In accordance with a feature of the invention, the vacuum absorption panel includes a transverse rib or cross bar portion which divides the outwardly projecting raised portion of the vacuum absorption panel into upper and lower panel portions. Dividing a single outwardly projecting large panel portion into two smaller panel portions with a strengthening rib extending transversely between the two panel portions had the unexpected result of providing more compliance and better response to vacuum conditions than is provided by a single larger panel portion of comparable vertical height. Moreover, the strengthening rib enables the two panel portions to flex inwardly, independently of one another so that the outwardly projecting panel portions do not collapse inwardly at the center of the vacuum panel.
Other advantages and features of the invention will become apparent from the detailed description which makes reference to the following drawings.
FIG. 1 is an elevation view of a hot-fill container provided by the present invention;
FIG. 2 is an enlarged elevation view of a vacuum absorption panel of the hot-fill container shown in FIG. 1;
FIG. 3 is a vertical section view taken along the line 3--3 of FIG. 2;
FIG. 4 is a transverse section view taken along the line 4--4 of FIG. 2;
FIG. 5 is a transverse section view taken along the line 5--5 of FIG. 2;
FIG. 6 is a transverse section view taken along the line 6--6 of FIG. 3;
FIG. 7 is a front view of further embodiment for a vacuum absorption panel for a hot-fill container;
FIGS. 8A, 8B and 8C are simplified transverse section views taken along respective lines A--A, B--B and C--C of FIG. 1, but are not true, complete section views; and
FIG. 9 is a fragmentary vertical view of the container of FIG. 1 illustrating with the vacuum absorption panel shown in solid lines in the at rest position and in phantom under vacuum conditions.

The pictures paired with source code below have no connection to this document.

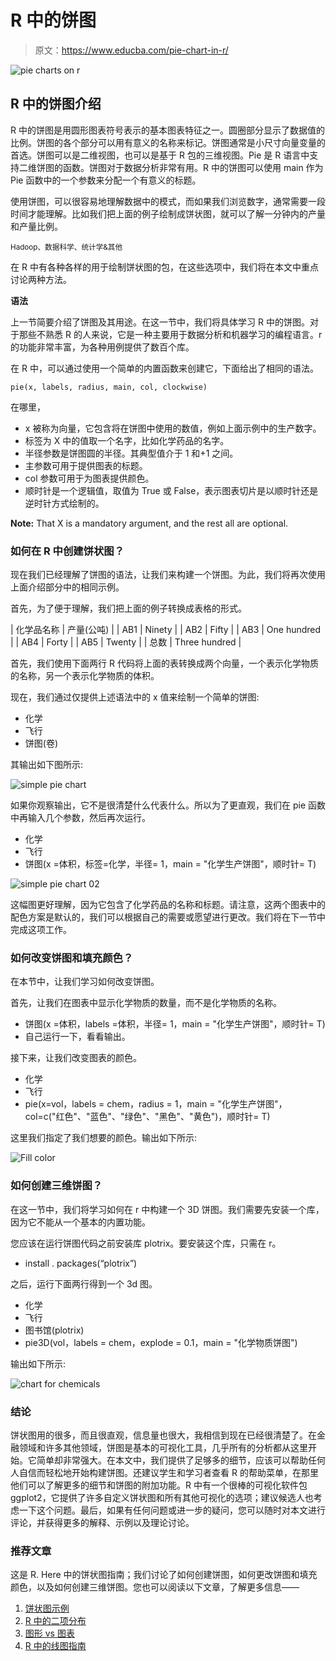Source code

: # R 中的饼图

> 原文：<https://www.educba.com/pie-chart-in-r/>

![pie charts on r](img/4052e2e8d334b6d99eec1f424d95aace.png)



## R 中的饼图介绍

R 中的饼图是用圆形图表符号表示的基本图表特征之一。圆圈部分显示了数据值的比例。饼图的各个部分可以用有意义的名称来标记。饼图通常是小尺寸向量变量的首选。饼图可以是二维视图，也可以是基于 R 包的三维视图。Pie 是 R 语言中支持二维饼图的函数。饼图对于数据分析非常有用。R 中的饼图可以使用 main 作为 Pie 函数中的一个参数来分配一个有意义的标题。

使用饼图，可以很容易地理解数据中的模式，而如果我们浏览数字，通常需要一段时间才能理解。比如我们把上面的例子绘制成饼状图，就可以了解一分钟内的产量和产量比例。

<small>Hadoop、数据科学、统计学&其他</small>

在 R 中有各种各样的用于绘制饼状图的包，在这些选项中，我们将在本文中重点讨论两种方法。

**语法**

上一节简要介绍了饼图及其用途。在这一节中，我们将具体学习 R 中的饼图。对于那些不熟悉 R 的人来说，它是一种主要用于数据分析和机器学习的编程语言。r 的功能非常丰富，为各种用例提供了数百个库。

在 R 中，可以通过使用一个简单的内置函数来创建它，下面给出了相同的语法。

`pie(x, labels, radius, main, col, clockwise)`

在哪里，

*   x 被称为向量，它包含将在饼图中使用的数值，例如上面示例中的生产数字。
*   标签为 X 中的值取一个名字，比如化学药品的名字。
*   半径参数是饼图圆的半径。其典型值介于 1 和+1 之间。
*   主参数可用于提供图表的标题。
*   col 参数可用于为图表提供颜色。
*   顺时针是一个逻辑值，取值为 True 或 False，表示图表切片是以顺时针还是逆时针方式绘制的。

**Note:** That X is a mandatory argument, and the rest all are optional.

### 如何在 R 中创建饼状图？

现在我们已经理解了饼图的语法，让我们来构建一个饼图。为此，我们将再次使用上面介绍部分中的相同示例。

首先，为了便于理解，我们把上面的例子转换成表格的形式。

| 化学品名称 | 产量(公吨) |
| AB1 | Ninety |
| AB2 | Fifty |
| AB3 | One hundred |
| AB4 | Forty |
| AB5 | Twenty |
| 总数 | Three hundred |

首先，我们使用下面两行 R 代码将上面的表转换成两个向量，一个表示化学物质的名称，另一个表示化学物质的体积。

现在，我们通过仅提供上述语法中的 x 值来绘制一个简单的饼图:

*   化学
*   飞行
*   饼图(卷)

其输出如下图所示:

![simple pie chart](img/04a1773247a9ebe0b5a9a4899be736d8.png)



如果你观察输出，它不是很清楚什么代表什么。所以为了更直观，我们在 pie 函数中再输入几个参数，然后再次运行。

*   化学
*   飞行
*   饼图(x =体积，标签=化学，半径= 1，main = "化学生产饼图"，顺时针= T)

![simple pie chart 02](img/2a65edb63087fbf93ca97da23cf06c63.png)



这幅图更好理解，因为它包含了化学药品的名称和标题。请注意，这两个图表中的配色方案是默认的，我们可以根据自己的需要或愿望进行更改。我们将在下一节中完成这项工作。

### 如何改变饼图和填充颜色？

在本节中，让我们学习如何改变饼图。

首先，让我们在图表中显示化学物质的数量，而不是化学物质的名称。

*   饼图(x =体积，labels =体积，半径= 1，main = "化学生产饼图"，顺时针= T)
*   自己运行一下，看看输出。

接下来，让我们改变图表的颜色。

*   化学
*   飞行
*   pie(x=vol，labels = chem，radius = 1，main = "化学生产饼图"，col=c("红色"、"蓝色"、"绿色"、"黑色"、"黄色")，顺时针= T)

这里我们指定了我们想要的颜色。输出如下所示:

![Fill color](img/a9ff0419993b920d0ea8a2a608d5c6e3.png)



### 如何创建三维饼图？

在这一节中，我们将学习如何在 r 中构建一个 3D 饼图。我们需要先安装一个库，因为它不能从一个基本的内置功能。

您应该在运行饼图代码之前安装库 plotrix。要安装这个库，只需在 r。

*   install . packages(“plotrix”)

之后，运行下面两行得到一个 3d 图。

*   化学
*   飞行
*   图书馆(plotrix)
*   pie3D(vol，labels = chem，explode = 0.1，main = "化学物质饼图")

输出如下所示:

![chart for chemicals](img/e914f84c4dc3abecf9a1dd45636548eb.png)



### 结论

饼状图用的很多，而且很直观，信息量也很大，我相信到现在已经很清楚了。在金融领域和许多其他领域，饼图是基本的可视化工具，几乎所有的分析都从这里开始。它简单却非常强大。在本文中，我们提供了足够多的细节，应该可以帮助任何人自信而轻松地开始构建饼图。还建议学生和学习者查看 R 的帮助菜单，在那里他们可以了解更多的细节和饼图的附加功能。R 中有一个很棒的可视化软件包 ggplot2，它提供了许多自定义饼状图和所有其他可视化的选项；建议候选人也考虑一下这个问题。最后，如果有任何问题或进一步的疑问，您可以随时对本文进行评论，并获得更多的解释、示例以及理论讨论。

### 推荐文章

这是 R. Here 中的饼状图指南；我们讨论了如何创建饼图，如何更改饼图和填充颜色，以及如何创建三维饼图。您也可以阅读以下文章，了解更多信息——

1.  [饼状图示例](https://www.educba.com/pie-chart-examples/)
2.  [R 中的二项分布](https://www.educba.com/binomial-distribution-in-r/)
3.  [图形 vs 图表](https://www.educba.com/graphs-vs-charts/)
4.  [R 中的线图指南](https://www.educba.com/line-graph-in-r/)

Referring to the drawings, the container of this invention, indicated generally at 10, is illustrated in FIG. 1 as having a sidewall 12 of generally round cylindrical shape, an upper portion 14 defining a sealable closure receiving portion 15, and a base portion 16 closing the bottom of the container. The sidewall 12 is formed integrally with and extends between the upper portion 14 and the base portion 16. The upper portion 14, which is located between the sidewall 12 and the closure receiving portion 15, includes a generally dome shaped portion 17, a narrow waist portion 18 and an annular shoulder 19. The annular shoulder 19, which is located at the transition between the container sidewall 12 and the upper portion 14 of the container, defines an upper label bumper 21. Similarly, at the transition between the container sidewall 12 and the base portion 16 of the container, the annular upper edge of the base portion 16 defines a lower label bumper 22. A full wrap label 23 is applied to the container sidewall 12 between the upper and lower label bumpers and is secured to the sidewall in a suitable manner as is known in the art.
The container 10 is a "hot-fill" container which is adapted to contain a liquid at a temperature elevated above room temperature, and typically above temperatures of sterilization or pasteurization. While the term hot fill has typically encompassed a plastic container which is filled with a liquid at a temperature above room temperature and then capped, the term hot fill with respect to the disclosed invention also encompasses filling the container with a liquid and subsequently heating the liquid and the container, which also allows for pasteurization type processing within the filled container. The container is formed in a blow mold and is produced from a polyester or other plastic material, such as polyethylene terephthalate (PET). The sidewall 12 includes a plurality of vertically elongated oriented pressure or vacuum absorption panels 24, six in the container 10 illustrated in FIG. 1, which are disposed about the circumference of the container, spaced apart from one another by smooth, vertically elongated land areas or columns 38 as is illustrated in FIGS. 8A, 8B and 8C, which are simplified transverse section views taken along the section lines A--A, B--B and C--C of FIG. 1 which illustrate the shape of the sidewall 12 at the section lines. However, FIGS. 8A, 8B and 8C are not true, complete section views.
The pressure or vacuum absorption panels, hereinafter referred to as vacuum panels, are adapted to flex inwardly upon a lowering of internal pressure during cooling of the liquid. In addition, the base portion 16 may be adapted to deflect upwardly and inwardly in response to the hot fill process as is known in the art. During the hot fill process, the vacuum panels 24 of container 10 operate in conjunction with the base portion 16 to compensate for the hot fill vacuum or lowered pressure.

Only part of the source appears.